- What you should do
Everything before the line containing "4. デフォルトブランチを選択しsaveをクリック" stays out; print that line and all lines below it through the last, exactly.

- Material to process
════════
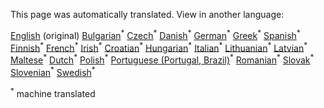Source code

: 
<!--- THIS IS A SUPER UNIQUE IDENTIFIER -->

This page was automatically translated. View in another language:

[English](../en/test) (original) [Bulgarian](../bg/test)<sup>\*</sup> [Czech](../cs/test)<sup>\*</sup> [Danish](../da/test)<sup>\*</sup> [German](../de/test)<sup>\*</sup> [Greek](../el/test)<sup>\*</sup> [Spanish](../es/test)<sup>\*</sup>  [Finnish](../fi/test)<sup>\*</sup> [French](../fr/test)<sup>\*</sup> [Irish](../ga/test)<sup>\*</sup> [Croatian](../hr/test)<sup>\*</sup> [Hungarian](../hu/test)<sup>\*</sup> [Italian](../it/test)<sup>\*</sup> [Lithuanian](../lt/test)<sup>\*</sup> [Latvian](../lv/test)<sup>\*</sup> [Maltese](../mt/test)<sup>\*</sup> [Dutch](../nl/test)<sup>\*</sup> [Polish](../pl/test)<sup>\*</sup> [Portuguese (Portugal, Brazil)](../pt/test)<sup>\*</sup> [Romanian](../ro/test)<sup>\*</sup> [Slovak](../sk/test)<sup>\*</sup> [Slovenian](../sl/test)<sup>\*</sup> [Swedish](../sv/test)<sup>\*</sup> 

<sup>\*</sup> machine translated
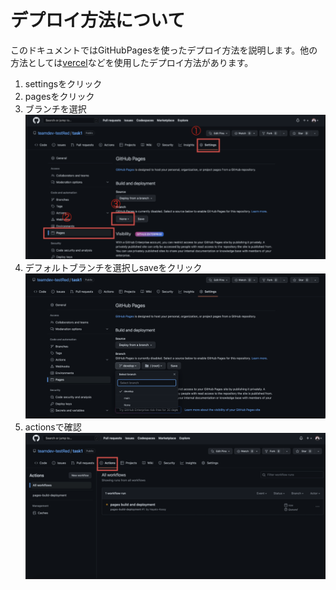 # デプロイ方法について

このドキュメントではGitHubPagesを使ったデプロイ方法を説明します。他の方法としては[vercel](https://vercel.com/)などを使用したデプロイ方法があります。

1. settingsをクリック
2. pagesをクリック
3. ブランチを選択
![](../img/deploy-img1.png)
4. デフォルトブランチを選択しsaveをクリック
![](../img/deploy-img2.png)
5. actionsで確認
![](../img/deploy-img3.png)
════════
- Problem solution
4. デフォルトブランチを選択しsaveをクリック
![](../img/deploy-img2.png)
5. actionsで確認
![](../img/deploy-img3.png)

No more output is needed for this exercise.